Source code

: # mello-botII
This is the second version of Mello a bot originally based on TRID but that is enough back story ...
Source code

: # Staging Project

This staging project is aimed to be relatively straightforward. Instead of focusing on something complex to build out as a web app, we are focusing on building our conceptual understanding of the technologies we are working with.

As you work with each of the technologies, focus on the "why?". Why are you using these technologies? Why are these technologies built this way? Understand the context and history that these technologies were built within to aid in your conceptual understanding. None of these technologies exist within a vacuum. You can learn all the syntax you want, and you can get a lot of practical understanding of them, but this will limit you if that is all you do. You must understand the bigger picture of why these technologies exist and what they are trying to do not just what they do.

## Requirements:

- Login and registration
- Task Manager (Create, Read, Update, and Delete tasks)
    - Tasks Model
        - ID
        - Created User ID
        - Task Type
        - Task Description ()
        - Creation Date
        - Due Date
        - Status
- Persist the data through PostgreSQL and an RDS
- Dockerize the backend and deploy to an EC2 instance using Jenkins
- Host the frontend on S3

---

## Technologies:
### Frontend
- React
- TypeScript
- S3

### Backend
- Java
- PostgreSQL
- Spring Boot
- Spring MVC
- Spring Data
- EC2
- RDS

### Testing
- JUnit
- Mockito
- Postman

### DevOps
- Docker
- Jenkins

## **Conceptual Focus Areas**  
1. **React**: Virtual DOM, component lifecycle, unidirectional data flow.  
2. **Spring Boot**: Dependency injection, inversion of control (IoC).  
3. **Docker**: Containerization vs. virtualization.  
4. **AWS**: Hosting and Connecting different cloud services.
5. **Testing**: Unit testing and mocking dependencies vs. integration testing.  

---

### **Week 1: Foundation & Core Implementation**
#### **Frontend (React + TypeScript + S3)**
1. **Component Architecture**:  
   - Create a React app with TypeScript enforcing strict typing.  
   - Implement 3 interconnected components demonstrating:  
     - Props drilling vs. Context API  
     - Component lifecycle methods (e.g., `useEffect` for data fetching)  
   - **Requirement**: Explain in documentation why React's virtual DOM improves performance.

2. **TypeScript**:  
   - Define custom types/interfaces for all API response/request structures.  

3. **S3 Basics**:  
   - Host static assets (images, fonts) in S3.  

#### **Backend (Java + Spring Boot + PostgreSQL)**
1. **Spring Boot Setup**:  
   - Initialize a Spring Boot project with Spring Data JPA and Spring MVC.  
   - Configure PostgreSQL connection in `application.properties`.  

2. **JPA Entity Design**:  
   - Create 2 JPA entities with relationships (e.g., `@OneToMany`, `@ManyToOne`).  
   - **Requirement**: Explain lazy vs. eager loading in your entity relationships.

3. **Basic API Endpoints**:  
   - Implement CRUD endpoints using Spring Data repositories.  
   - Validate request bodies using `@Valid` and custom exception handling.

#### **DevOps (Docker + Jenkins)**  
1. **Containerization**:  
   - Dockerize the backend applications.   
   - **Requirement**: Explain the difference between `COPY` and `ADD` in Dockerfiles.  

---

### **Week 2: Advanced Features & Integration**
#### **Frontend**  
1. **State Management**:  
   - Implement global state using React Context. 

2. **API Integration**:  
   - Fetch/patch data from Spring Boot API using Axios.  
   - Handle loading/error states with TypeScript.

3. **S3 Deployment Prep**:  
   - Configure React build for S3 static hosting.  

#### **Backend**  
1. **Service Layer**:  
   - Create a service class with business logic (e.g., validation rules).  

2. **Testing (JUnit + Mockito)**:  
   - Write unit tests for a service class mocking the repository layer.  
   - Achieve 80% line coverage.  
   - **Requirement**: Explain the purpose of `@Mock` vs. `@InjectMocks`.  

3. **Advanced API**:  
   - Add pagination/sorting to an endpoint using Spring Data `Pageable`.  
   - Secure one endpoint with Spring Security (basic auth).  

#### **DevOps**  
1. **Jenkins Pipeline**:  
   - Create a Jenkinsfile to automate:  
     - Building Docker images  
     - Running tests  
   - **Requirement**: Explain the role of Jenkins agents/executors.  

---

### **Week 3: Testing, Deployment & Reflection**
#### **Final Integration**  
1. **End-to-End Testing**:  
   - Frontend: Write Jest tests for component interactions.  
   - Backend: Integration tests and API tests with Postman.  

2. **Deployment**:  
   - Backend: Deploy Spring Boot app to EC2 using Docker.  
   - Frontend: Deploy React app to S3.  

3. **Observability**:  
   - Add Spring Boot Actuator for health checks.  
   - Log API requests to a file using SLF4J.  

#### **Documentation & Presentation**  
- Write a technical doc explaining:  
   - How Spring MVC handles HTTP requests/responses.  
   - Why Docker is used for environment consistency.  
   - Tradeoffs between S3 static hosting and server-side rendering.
——————
### PROMPT
Each line from the one with "- Log API requests" through the end of the entries above must be set down exactly, both end lines included, and no other line may appear.

### EXERCISE SOLUTION
   - Log API requests to a file using SLF4J.  

#### **Documentation & Presentation**  
- Write a technical doc explaining:  
   - How Spring MVC handles HTTP requests/responses.  
   - Why Docker is used for environment consistency.  
   - Tradeoffs between S3 static hosting and server-side rendering.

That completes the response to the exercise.